*** Opening Stored data ***

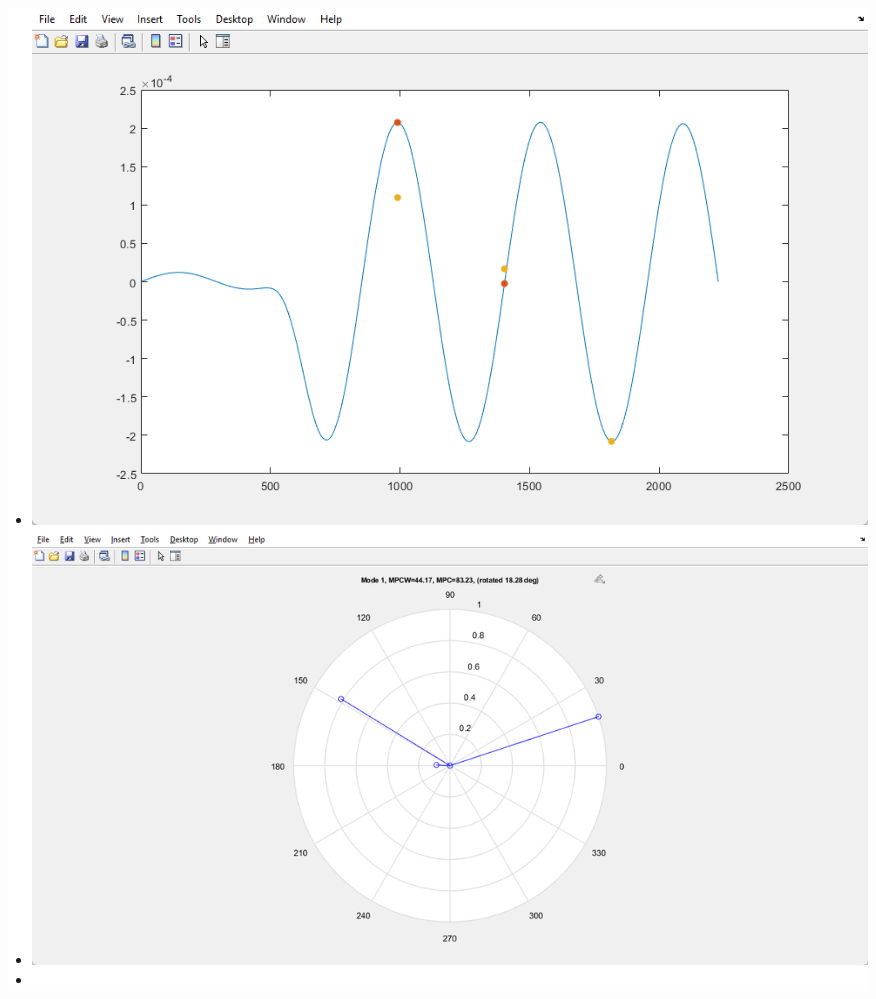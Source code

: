 - ![image-20240221192513377](Modal_shape_analyais.assets/image-20240221192513377.png)
- ![image-20240221192526309](Modal_shape_analyais.assets/image-20240221192526309.png)
- 
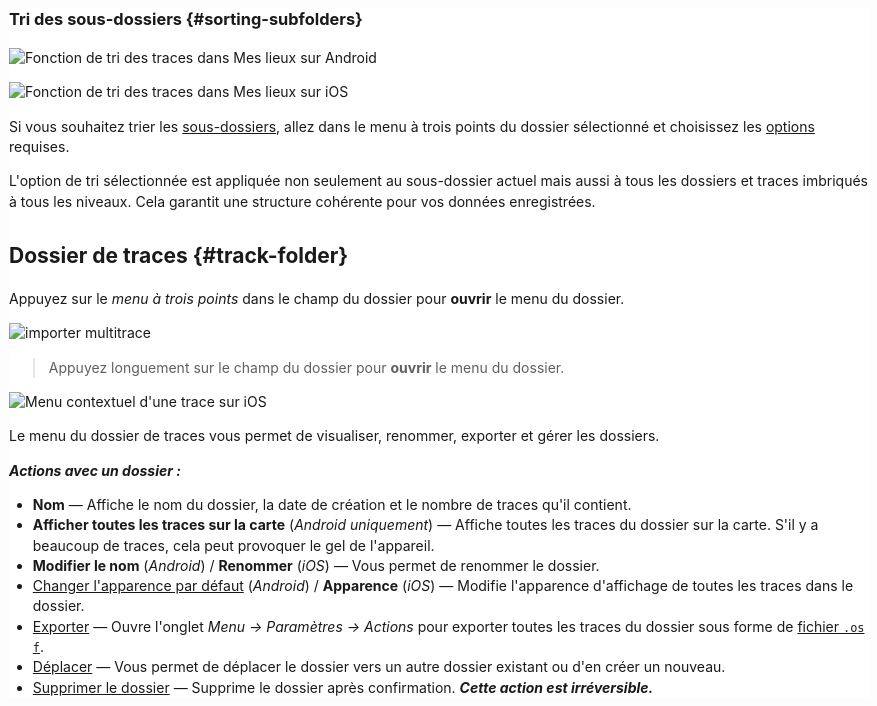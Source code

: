 ### Tri des sous-dossiers {#sorting-subfolders}

<Tabs groupId="operating-systems" queryString="current-os">

<TabItem value="android" label="Android">

![Fonction de tri des traces dans Mes lieux sur Android](@site/static/img/personal/tracks/my_places_tracks_sort_by_2_andr.png)  

</TabItem>

<TabItem value="ios" label="iOS">

![Fonction de tri des traces dans Mes lieux sur iOS](@site/static/img/personal/tracks/my_places_tracks_sort_by_ios.png)

</TabItem>

</Tabs>

Si vous souhaitez trier les [sous-dossiers](#folder-actions), allez dans le menu à trois points du dossier sélectionné et choisissez les [options](#sort-by) requises.  

L'option de tri sélectionnée est appliquée non seulement au sous-dossier actuel mais aussi à tous les dossiers et traces imbriqués à tous les niveaux. Cela garantit une structure cohérente pour vos données enregistrées.


## Dossier de traces {#track-folder}

<Tabs groupId="operating-systems" queryString="current-os">

<TabItem value="android" label="Android">

Appuyez sur le *menu à trois points* dans le champ du dossier pour **ouvrir** le menu du dossier.

![importer multitrace](@site/static/img/personal/tracks/tracks_folder_menu.png)

</TabItem>

<TabItem value="ios" label="iOS">

> Appuyez longuement sur le champ du dossier pour **ouvrir** le menu du dossier.

![Menu contextuel d'une trace sur iOS](@site/static/img/personal/tracks/folder_menu_2_ios.png)

</TabItem>

</Tabs>

Le menu du dossier de traces vous permet de visualiser, renommer, exporter et gérer les dossiers.


***Actions avec un dossier :***

- **Nom** — Affiche le nom du dossier, la date de création et le nombre de traces qu'il contient.
- **Afficher toutes les traces sur la carte** (*Android uniquement*) — Affiche toutes les traces du dossier sur la carte. S'il y a beaucoup de traces, cela peut provoquer le gel de l'appareil.
- **Modifier le nom** (*Android*) / **Renommer** (*iOS*) — Vous permet de renommer le dossier.
- [Changer l'apparence par défaut](../../map/tracks/appearance.md) (*Android*) / **Apparence** (*iOS*) — Modifie l'apparence d'affichage de toutes les traces dans le dossier.
- [Exporter](../../personal/import-export.md) — Ouvre l'onglet *Menu → Paramètres → Actions* pour exporter toutes les traces du dossier sous forme de [fichier `.osf`](../../personal/import-export.md#export).
- [Déplacer](#track-folder) — Vous permet de déplacer le dossier vers un autre dossier existant ou d'en créer un nouveau.
- [Supprimer le dossier](#delete-folder) — Supprime le dossier après confirmation. ***Cette action est irréversible.***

*** Closing Stored data ***

How to complete this task
Exact duplication is required for the lines above, from the line that contains "Le menu du dossier de" to the line that contains "- [Déplacer](#track-folder) —", inclusive; omit all others.

Exercise result
Le menu du dossier de traces vous permet de visualiser, renommer, exporter et gérer les dossiers.


***Actions avec un dossier :***

- **Nom** — Affiche le nom du dossier, la date de création et le nombre de traces qu'il contient.
- **Afficher toutes les traces sur la carte** (*Android uniquement*) — Affiche toutes les traces du dossier sur la carte. S'il y a beaucoup de traces, cela peut provoquer le gel de l'appareil.
- **Modifier le nom** (*Android*) / **Renommer** (*iOS*) — Vous permet de renommer le dossier.
- [Changer l'apparence par défaut](../../map/tracks/appearance.md) (*Android*) / **Apparence** (*iOS*) — Modifie l'apparence d'affichage de toutes les traces dans le dossier.
- [Exporter](../../personal/import-export.md) — Ouvre l'onglet *Menu → Paramètres → Actions* pour exporter toutes les traces du dossier sous forme de [fichier `.osf`](../../personal/import-export.md#export).
- [Déplacer](#track-folder) — Vous permet de déplacer le dossier vers un autre dossier existant ou d'en créer un nouveau.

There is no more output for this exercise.